• _What you have to do_:
The records come next. Copy all of them exactly.

Records drawn from a dataset
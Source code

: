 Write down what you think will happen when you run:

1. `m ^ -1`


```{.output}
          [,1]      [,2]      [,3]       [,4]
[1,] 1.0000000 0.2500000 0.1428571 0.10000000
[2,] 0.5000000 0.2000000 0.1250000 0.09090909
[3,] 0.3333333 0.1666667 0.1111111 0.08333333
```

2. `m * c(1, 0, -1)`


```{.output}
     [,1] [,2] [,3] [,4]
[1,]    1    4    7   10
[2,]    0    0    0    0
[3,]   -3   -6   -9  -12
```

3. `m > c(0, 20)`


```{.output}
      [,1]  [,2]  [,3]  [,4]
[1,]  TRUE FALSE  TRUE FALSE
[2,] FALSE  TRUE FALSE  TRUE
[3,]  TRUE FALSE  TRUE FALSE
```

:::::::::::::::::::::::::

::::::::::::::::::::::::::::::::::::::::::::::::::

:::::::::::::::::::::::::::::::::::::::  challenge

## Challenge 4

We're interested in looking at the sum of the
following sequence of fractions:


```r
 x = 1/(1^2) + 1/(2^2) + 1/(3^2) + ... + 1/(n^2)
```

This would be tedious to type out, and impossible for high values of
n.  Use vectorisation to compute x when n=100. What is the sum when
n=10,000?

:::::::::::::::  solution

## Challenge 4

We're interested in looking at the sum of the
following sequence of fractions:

• _Result of this exercise_:
Source code

: Write down what you think will happen when you run:

1. `m ^ -1`


```{.output}
          [,1]      [,2]      [,3]       [,4]
[1,] 1.0000000 0.2500000 0.1428571 0.10000000
[2,] 0.5000000 0.2000000 0.1250000 0.09090909
[3,] 0.3333333 0.1666667 0.1111111 0.08333333
```

2. `m * c(1, 0, -1)`


```{.output}
     [,1] [,2] [,3] [,4]
[1,]    1    4    7   10
[2,]    0    0    0    0
[3,]   -3   -6   -9  -12
```

3. `m > c(0, 20)`


```{.output}
      [,1]  [,2]  [,3]  [,4]
[1,]  TRUE FALSE  TRUE FALSE
[2,] FALSE  TRUE FALSE  TRUE
[3,]  TRUE FALSE  TRUE FALSE
```

:::::::::::::::::::::::::

::::::::::::::::::::::::::::::::::::::::::::::::::

:::::::::::::::::::::::::::::::::::::::  challenge

## Challenge 4

We're interested in looking at the sum of the
following sequence of fractions:


```r
 x = 1/(1^2) + 1/(2^2) + 1/(3^2) + ... + 1/(n^2)
```

This would be tedious to type out, and impossible for high values of
n.  Use vectorisation to compute x when n=100. What is the sum when
n=10,000?

:::::::::::::::  solution

## Challenge 4

We're interested in looking at the sum of the
following sequence of fractions:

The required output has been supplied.